2005 Florida Statutes
Florida Medical Consent Law.
766.103 Florida Medical Consent Law.--
(1) This section shall be known and cited as the "Florida Medical Consent Law."
(2) In any medical treatment activity not covered by s. 768.13, entitled the "Good Samaritan Act," this act shall govern.
(3) No recovery shall be allowed in any court in this state against any physician licensed under chapter 458, osteopathic physician licensed under chapter 459, chiropractic physician licensed under chapter 460, podiatric physician licensed under chapter 461, or dentist licensed under chapter 466 in an action brought for treating, examining, or operating on a patient without his or her informed consent when:
(a)1. The action of the physician, osteopathic physician, chiropractic physician, podiatric physician, or dentist in obtaining the consent of the patient or another person authorized to give consent for the patient was in accordance with an accepted standard of medical practice among members of the medical profession with similar training and experience in the same or similar medical community; and
2. A reasonable individual, from the information provided by the physician, osteopathic physician, chiropractic physician, podiatric physician, or dentist, under the circumstances, would have a general understanding of the procedure, the medically acceptable alternative procedures or treatments, and the substantial risks and hazards inherent in the proposed treatment or procedures, which are recognized among other physicians, osteopathic physicians, chiropractic physicians, podiatric physicians, or dentists in the same or similar community who perform similar treatments or procedures; or
(b) The patient would reasonably, under all the surrounding circumstances, have undergone such treatment or procedure had he or she been advised by the physician, osteopathic physician, chiropractic physician, podiatric physician, or dentist in accordance with the provisions of paragraph (a).

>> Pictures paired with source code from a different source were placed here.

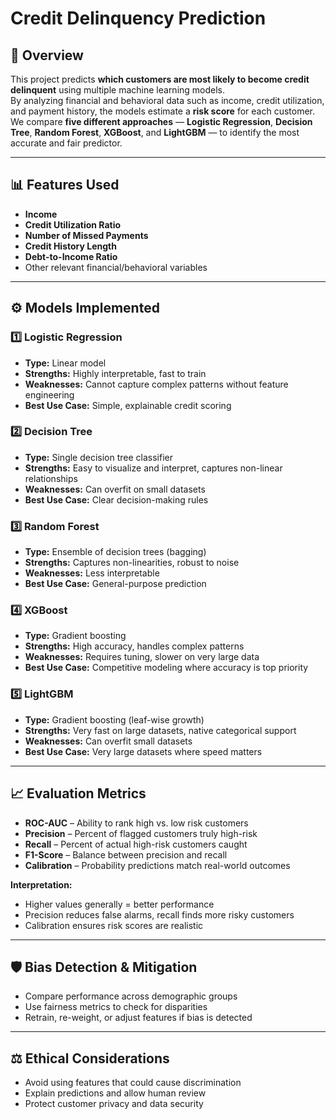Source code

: # Credit Delinquency Prediction

## 📌 Overview
This project predicts **which customers are most likely to become credit delinquent** using multiple machine learning models.  
By analyzing financial and behavioral data such as income, credit utilization, and payment history, the models estimate a **risk score** for each customer.  
We compare **five different approaches** — **Logistic Regression**, **Decision Tree**, **Random Forest**, **XGBoost**, and **LightGBM** — to identify the most accurate and fair predictor.

---

## 📊 Features Used
- **Income**
- **Credit Utilization Ratio**
- **Number of Missed Payments**
- **Credit History Length**
- **Debt-to-Income Ratio**
- Other relevant financial/behavioral variables

---

## ⚙️ Models Implemented

### 1️⃣ Logistic Regression
- **Type:** Linear model
- **Strengths:** Highly interpretable, fast to train
- **Weaknesses:** Cannot capture complex patterns without feature engineering
- **Best Use Case:** Simple, explainable credit scoring

### 2️⃣ Decision Tree
- **Type:** Single decision tree classifier
- **Strengths:** Easy to visualize and interpret, captures non-linear relationships
- **Weaknesses:** Can overfit on small datasets
- **Best Use Case:** Clear decision-making rules

### 3️⃣ Random Forest
- **Type:** Ensemble of decision trees (bagging)
- **Strengths:** Captures non-linearities, robust to noise
- **Weaknesses:** Less interpretable
- **Best Use Case:** General-purpose prediction

### 4️⃣ XGBoost
- **Type:** Gradient boosting
- **Strengths:** High accuracy, handles complex patterns
- **Weaknesses:** Requires tuning, slower on very large data
- **Best Use Case:** Competitive modeling where accuracy is top priority

### 5️⃣ LightGBM
- **Type:** Gradient boosting (leaf-wise growth)
- **Strengths:** Very fast on large datasets, native categorical support
- **Weaknesses:** Can overfit small datasets
- **Best Use Case:** Very large datasets where speed matters

---

## 📈 Evaluation Metrics
- **ROC-AUC** – Ability to rank high vs. low risk customers  
- **Precision** – Percent of flagged customers truly high-risk  
- **Recall** – Percent of actual high-risk customers caught  
- **F1-Score** – Balance between precision and recall  
- **Calibration** – Probability predictions match real-world outcomes  

**Interpretation:**  
- Higher values generally = better performance  
- Precision reduces false alarms, recall finds more risky customers  
- Calibration ensures risk scores are realistic  

---

## 🛡 Bias Detection & Mitigation
- Compare performance across demographic groups  
- Use fairness metrics to check for disparities  
- Retrain, re-weight, or adjust features if bias is detected  

---

## ⚖ Ethical Considerations
- Avoid using features that could cause discrimination  
- Explain predictions and allow human review  
- Protect customer privacy and data security  
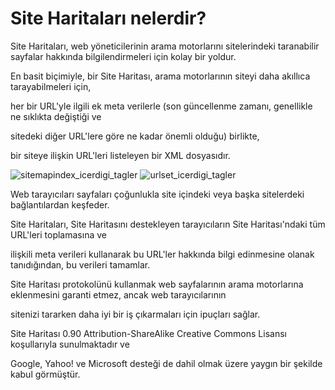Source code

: 

# Site Haritaları nelerdir?





Site Haritaları, web yöneticilerinin arama motorlarını sitelerindeki taranabilir sayfalar hakkında bilgilendirmeleri için kolay bir yoldur. 

En basit biçimiyle, bir Site Haritası, arama motorlarının siteyi daha akıllıca tarayabilmeleri için, 

her bir URL'yle ilgili ek meta verilerle (son güncellenme zamanı, genellikle ne sıklıkta değiştiği ve 

sitedeki diğer URL'lere göre ne kadar önemli olduğu) birlikte, 

bir siteye ilişkin URL'leri listeleyen bir XML dosyasıdır.

![sitemapindex_icerdigi_tagler](https://user-images.githubusercontent.com/91809799/153272737-c9ae12b9-4818-44f4-8e46-83b81f90a0b4.png)
![urlset_icerdigi_tagler](https://user-images.githubusercontent.com/91809799/153272746-fc12c5ef-abf3-4564-93b0-1cb67900663b.png)

Web tarayıcıları sayfaları çoğunlukla site içindeki veya başka sitelerdeki bağlantılardan keşfeder. 

Site Haritaları, Site Haritasını destekleyen tarayıcıların Site Haritası'ndaki tüm URL'leri toplamasına ve 

ilişkili meta verileri kullanarak bu URL'ler hakkında bilgi edinmesine olanak tanıdığından, bu verileri tamamlar. 

Site Haritası protokolünü kullanmak web sayfalarının arama motorlarına eklenmesini garanti etmez, ancak web tarayıcılarının 

sitenizi tararken daha iyi bir iş çıkarmaları için ipuçları sağlar.




Site Haritası 0.90 Attribution-ShareAlike Creative Commons Lisansı koşullarıyla sunulmaktadır ve 

Google, Yahoo! ve Microsoft desteği de dahil olmak üzere yaygın bir şekilde kabul görmüştür.
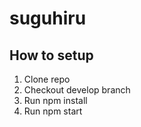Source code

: # suguhiru


## How to setup

1. Clone repo
2. Checkout develop branch
3. Run npm install
4. Run npm start
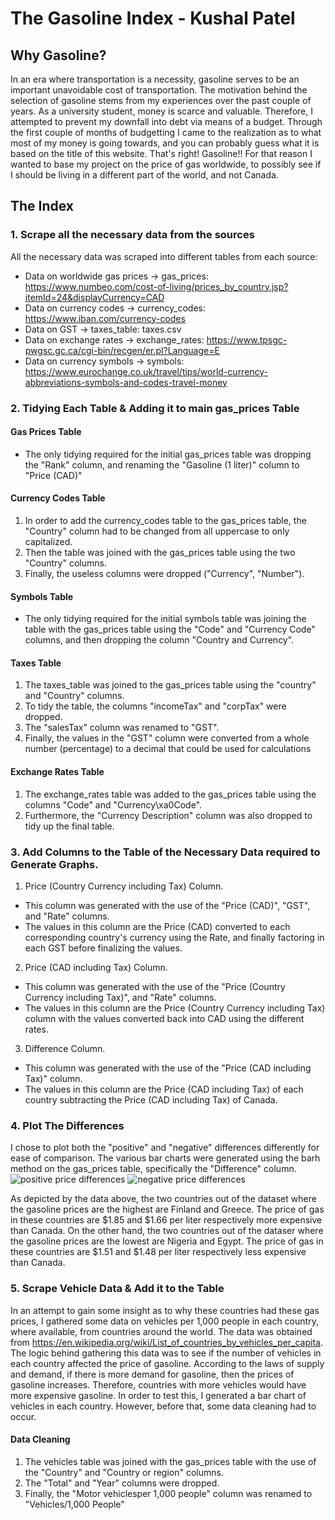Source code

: # The Gasoline Index - Kushal Patel 

## Why Gasoline?

In an era where transportation is a necessity, gasoline serves to be an important unavoidable cost of transportation. The motivation behind the selection of gasoline stems from my experiences over the past couple of years. As a university student, money is scarce and valuable. Therefore, I attempted to prevent my downfall into debt via means of a budget. Through the first couple of months of budgetting I came to the realization as to what most of my money is going towards, and you can probably guess what it is based on the title of this website. That's right! Gasoline!! For that reason I wanted to base my project on the price of gas worldwide, to possibly see if I should be living in a different part of the world, and not Canada. 

## The Index 

### 1. Scrape all the necessary data from the sources

All the necessary data was scraped into different tables from each source:
- Data on worldwide gas prices -> gas_prices: https://www.numbeo.com/cost-of-living/prices_by_country.jsp?itemId=24&displayCurrency=CAD
- Data on currency codes -> currency_codes: https://www.iban.com/currency-codes
- Data on GST -> taxes_table: taxes.csv
- Data on exchange rates -> exchange_rates: https://www.tpsgc-pwgsc.gc.ca/cgi-bin/recgen/er.pl?Language=E
- Data on currency symbols -> symbols: https://www.eurochange.co.uk/travel/tips/world-currency-abbreviations-symbols-and-codes-travel-money

### 2. Tidying Each Table & Adding it to main gas_prices Table

#### Gas Prices Table
- The only tidying required for the initial gas_prices table was dropping the "Rank" column, and renaming the "Gasoline (1 liter)" column to "Price (CAD)"

#### Currency Codes Table 
1. In order to add the currency_codes table to the gas_prices table, the "Country" column had to be changed from all uppercase to only capitalized. 
2. Then the table was joined with the gas_prices table using the two "Country" columns.
3. Finally, the useless columns were dropped ("Currency", "Number"). 

#### Symbols Table 
- The only tidying required for the initial symbols table was joining the table with the gas_prices table using the "Code" and "Currency Code" columns, and then dropping the column "Country and Currency".

#### Taxes Table 
1. The taxes_table was joined to the gas_prices table using the "country" and "Country" columns.
2. To tidy the table, the columns "incomeTax" and "corpTax" were dropped.
3. The "salesTax" column was renamed to "GST".
4. Finally, the values in the "GST" column were converted from a whole number (percentage) to a decimal that could be used for calculations

#### Exchange Rates Table 
1. The exchange_rates table was added to the gas_prices table using the columns "Code" and "Currency\xa0Code".
2. Furthermore, the "Currency Description" column was also dropped to tidy up the final table. 

### 3. Add Columns to the Table of the Necessary Data required to Generate Graphs. 

1. Price (Country Currency including Tax) Column. 
- This column was generated with the use of the "Price (CAD)", "GST", and "Rate" columns. 
- The values in this column are the Price (CAD) converted to each corresponding country's currency using the Rate, and finally factoring in each GST before finalizing the values.

2. Price (CAD including Tax) Column. 
- This column was generated with the use of the "Price (Country Currency including Tax)", and "Rate" columns. 
- The values in this column are the Price (Country Currency including Tax) column with the values converted back into CAD using the different rates. 

3. Difference Column. 
- This column was generated with the use of the "Price (CAD including Tax)" column. 
- The values in this column are the Price (CAD including Tax) of each country subtracting the Price (CAD including Tax) of Canada.

### 4. Plot The Differences

I chose to plot both the "positive" and "negative" differences differently for ease of comparison. The various bar charts were generated using the barh method on the gas_prices table, specifically the "Difference" column. 
![positive price differences](positive_price_differences.png "Positive Price Differences") ![negative price differences](negative_price_differences.png "Negative Price Differences")

As depicted by the data above, the two countries out of the dataset where the gasoline prices are the highest are Finland and Greece. The price of gas in these countries are $1.85 and $1.66 per liter respectively more expensive than Canada. On the other hand, the two countries out of the dataser where the gasoline prices are the lowest are Nigeria and Egypt. The price of gas in these countries are $1.51 and $1.48 per liter respectively less expensive than Canada.

### 5. Scrape Vehicle Data & Add it to the Table 

In an attempt to gain some insight as to why these countries had these gas prices, I gathered some data on vehicles per 1,000 people in each country, where available, from countries around the world. The data was obtained from https://en.wikipedia.org/wiki/List_of_countries_by_vehicles_per_capita. The logic behind gathering this data was to see if the number of vehicles in each country affected the price of gasoline. According to the laws of supply and demand, if there is more demand for gasoline, then the prices of gasoline increases. Therefore, countries with more vehicles would have more expensive gasoline. In order to test this, I generated a bar chart of vehicles in each country. However, before that, some data cleaning had to occur. 

#### Data Cleaning 
1. The vehicles table was joined with the gas_prices table with the use of the "Country" and "Country or region" columns. 
2. The "Total" and "Year" columns were dropped.
3. Finally, the "Motor vehiclesper 1,000 people" column was renamed to "Vehicles/1,000 People" 

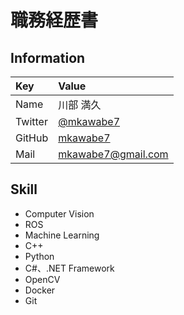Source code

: # 職務経歴書

## Information
| Key | Value |
|:--|:--|
| Name | 川部 満久 |
| Twitter | [@mkawabe7](https://twitter.com/mkawabe7) |
| GitHub | [mkawabe7](https://github.com/mkawabe7) |
| Mail | [mkawabe7@gmail.com](mkawabe7@gmail.com) |

## Skill
* Computer Vision
* ROS
* Machine Learning
* C++
* Python
* C#、.NET Framework
* OpenCV
* Docker
* Git

## 
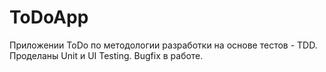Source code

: # ToDoApp
Приложении ToDo по методологии разработки на основе тестов - TDD. Проделаны Unit и UI Testing. Bugfix в работе.
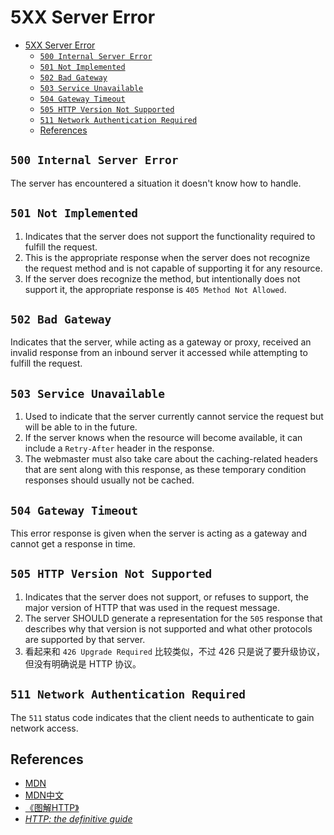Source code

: # 5XX Server Error


<!-- TOC -->

- [5XX Server Error](#5xx-server-error)
    - [`500 Internal Server Error`](#500-internal-server-error)
    - [`501 Not Implemented`](#501-not-implemented)
    - [`502 Bad Gateway`](#502-bad-gateway)
    - [`503 Service Unavailable`](#503-service-unavailable)
    - [`504 Gateway Timeout`](#504-gateway-timeout)
    - [`505 HTTP Version Not Supported`](#505-http-version-not-supported)
    - [`511 Network Authentication Required`](#511-network-authentication-required)
    - [References](#references)

<!-- /TOC -->


## `500 Internal Server Error`
The server has encountered a situation it doesn't know how to handle.


## `501 Not Implemented`
1. Indicates that the server does not support the functionality required to fulfill the request.  
2. This is the appropriate response when the server does not recognize the request method and is not capable of supporting it for any resource.
3. If the server does recognize the method, but intentionally does not support it, the appropriate response is `405 Method Not Allowed`.


## `502 Bad Gateway`
Indicates that the server, while acting as a gateway or proxy, received an invalid response from an inbound server it accessed while attempting to fulfill the request.


## `503 Service Unavailable`
1. Used to indicate that the server currently cannot service the request but will be able to in the future. 
2. If the server knows when the resource will become available, it can include a `Retry-After` header in the response.
3. The webmaster must also take care about the caching-related headers that are sent along with this response, as these temporary condition responses should usually not be cached.


## `504 Gateway Timeout`
This error response is given when the server is acting as a gateway and cannot get a response in time.


## `505 HTTP Version Not Supported`
1. Indicates that the server does not support, or refuses to support, the major version of HTTP that was used in the request message.  
2. The server SHOULD generate a representation for the `505` response that describes why that version is not supported and what other protocols are supported by that server.
3. 看起来和 `426 Upgrade Required` 比较类似，不过 426 只是说了要升级协议，但没有明确说是 HTTP 协议。


## `511 Network Authentication Required`
The `511` status code indicates that the client needs to authenticate to gain network access.


## References
* [MDN](https://developer.mozilla.org/en-US/docs/Web/HTTP/Status)
* [MDN中文](https://developer.mozilla.org/zh-CN/docs/Web/HTTP/Status)
* [《图解HTTP》](http://www.ituring.com.cn/book/1229)
* [*HTTP: the definitive guide*](https://book.douban.com/subject/1440226/)
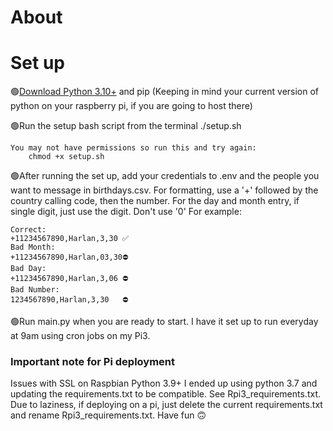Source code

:<h1>About</h1>

<h1>Set up</h1>

🟢[Download Python 3.10+](https://www.python.org/downloads/) and pip
(Keeping in mind your current version of python on your raspberry pi, if you are going to host there)

🟢Run the setup bash script from the terminal
    ./setup.sh

    You may not have permissions so run this and try again:
        chmod +x setup.sh

🟢After running the set up, add your credentials to .env and the people you want to message in birthdays.csv. For formatting, use a '+' followed by the country calling code, then the number. For the day and month entry, if single digit, just use the digit. Don't use '0'
    For example: 

    Correct:
    +11234567890,Harlan,3,30 ✅
    Bad Month:
    +11234567890,Harlan,03,30⛔
    Bad Day:
    +11234567890,Harlan,3,06 ⛔
    Bad Number:
    1234567890,Harlan,3,30   ⛔


🟢Run main.py when you are ready to start. I have it set up to run everyday at 9am using cron jobs on my Pi3. 

<h3>Important note for Pi deployment</h3>
Issues with SSL on Raspbian Python 3.9+
I ended up using python 3.7 and updating the requirements.txt to be compatible. 
See Rpi3_requirements.txt. Due to laziness, if deploying on a pi, just delete the
current requirements.txt and rename Rpi3_requirements.txt. Have fun 🙃

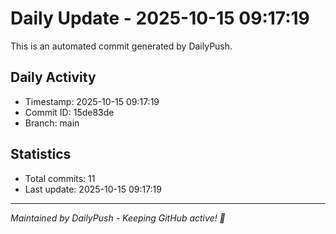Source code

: # Daily Update - 2025-10-15 09:17:19

This is an automated commit generated by DailyPush.

## Daily Activity
- Timestamp: 2025-10-15 09:17:19
- Commit ID: 15de83de
- Branch: main

## Statistics
- Total commits: 11
- Last update: 2025-10-15 09:17:19

---
*Maintained by DailyPush - Keeping GitHub active! 🚀*
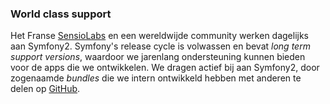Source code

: ### World class support ###
Het Franse [SensioLabs](https://sensiolabs.com/) en een wereldwijde community werken dagelijks aan Symfony2. Symfony's release cycle is volwassen en bevat *long term support versions*, waardoor we jarenlang ondersteuning kunnen bieden voor de apps die we ontwikkelen. We dragen actief bij aan Symfony2, door zogenaamde *bundles* die we intern ontwikkeld hebben met anderen  te delen op [GitHub](https://github.com/tweedegolf).
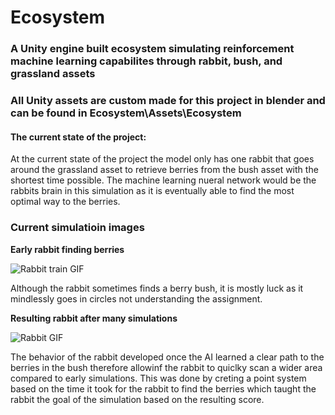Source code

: # Ecosystem
  ### A Unity engine built ecosystem simulating reinforcement machine learning capabilites through rabbit, bush, and grassland assets
  
  ### All Unity assets are custom made for this project in blender and can be found in Ecosystem\Assets\Ecosystem
  
  #### **The current state of the project:**
  
  At the current state of the project the model only has one rabbit that goes around the grassland asset to retrieve berries from the bush asset with the shortest time possible. The machine learning nueral network would be the rabbits brain in this simulation as it is eventually able to find the most optimal way to the berries.

### Current simulatioin images

**Early rabbit finding berries**

![Rabbit train GIF](https://user-images.githubusercontent.com/34993121/146284361-d1f2ca19-678d-44c2-8522-535876dcb77b.gif)

Although the rabbit sometimes finds a berry bush, it is mostly luck as it mindlessly goes in circles not understanding the assignment.

**Resulting rabbit after many simulations**

![Rabbit GIF](https://user-images.githubusercontent.com/34993121/146282895-7390ef6a-b13f-487f-b689-32b452257f6c.gif)

The behavior of the rabbit developed once the AI learned a clear path to the berries in the bush therefore allowinf the rabbit to quiclky scan a wider area compared to early simulations. This was done by creting a point system based on the time it took for the rabbit to find the berries which taught the rabbit the goal of the simulation based on the resulting score.
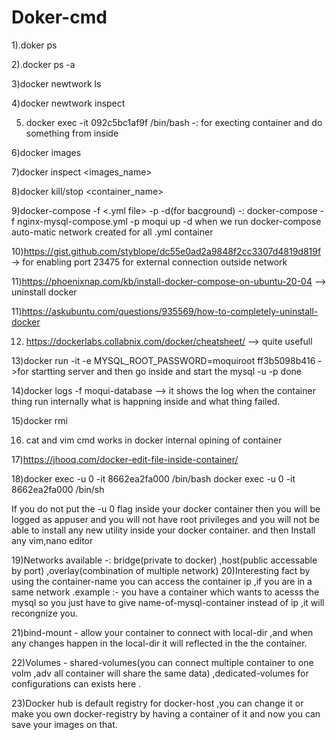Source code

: # Doker-cmd

1).doker ps

2).docker ps -a

3)docker newtwork ls

4)docker newtwork inspect <newtwork name>

5) docker exec -it <container-id>092c5bc1af9f /bin/bash  -: for execting container and do something from inside
  
6)docker images
  
7)docker inspect <images_name>
  
8)docker kill/stop <container_name>
  
9)docker-compose -f <.yml file> -p <networkName> -d(for bacground) -: docker-compose -f nginx-mysql-compose.yml -p moqui up -d
when we run docker-compose auto-matic network created for all .yml container 
  
10)https://gist.github.com/styblope/dc55e0ad2a9848f2cc3307d4819d819f -> for enabling port 23475 for external connection outside network
  
11)https://phoenixnap.com/kb/install-docker-compose-on-ubuntu-20-04  --> uninstall docker
  
11)https://askubuntu.com/questions/935569/how-to-completely-uninstall-docker

12) https://dockerlabs.collabnix.com/docker/cheatsheet/  --> quite usefull

13)docker run -it -e MYSQL_ROOT_PASSWORD=moquiroot ff3b5098b416 ->for startting server and then go inside and start the mysql -u -p done

14)docker logs -f moqui-database<container-name>  --> it shows the log when the container thing run internally what is happning inside and what thing failed.

15)docker rmi <image-id>

16) cat and vim cmd works in docker internal opining of container

17)https://jhooq.com/docker-edit-file-inside-container/
  
18)docker exec -u 0 -it 8662ea2fa000 /bin/bash
docker exec -u 0 -it 8662ea2fa000 /bin/sh

If you do not put the -u 0 flag inside your docker container then you will be logged as appuser and you will not have root privileges and you will not be able to install any new utility inside your docker container.
and then Install any vim,nano editor

19)Networks available -: bridge(private to docker) ,host(public accessable by port) ,overlay(combination of multiple network)
20)Interesting fact by using the container-name you can access the container ip ,if you are in a same network .example :- you have a container which wants to acesss the mysql so you just have to give name-of-mysql-container instead of ip ,it will recongnize you.
  
21)bind-mount - allow your container to connect with local-dir ,and when any changes happen in the local-dir it will reflected in the the container.
  
22)Volumes - shared-volumes(you can connect multiple container to one volm ,adv all container will share the same data) ,dedicated-volumes for configurations can exists here .
  
23)Docker hub is default registry for docker-host ,you can change it or make you own docker-registry by having a container of it and now you can save your images on that.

(4)(a) A consent which is evidenced in writing and meets the requirements of subsection (3) shall, if validly signed by the patient or another authorized person, raise a rebuttable presumption of a valid consent.
(b) A valid signature is one which is given by a person who under all the surrounding circumstances is mentally and physically competent to give consent.
History.--s. 11, ch. 75-9; s. 21, ch. 85-175; s. 1150, ch. 97-102; s. 62, ch. 97-264; ss. 230, 297, ch. 98-166.
Note.--Former s. 768.132; s. 768.46.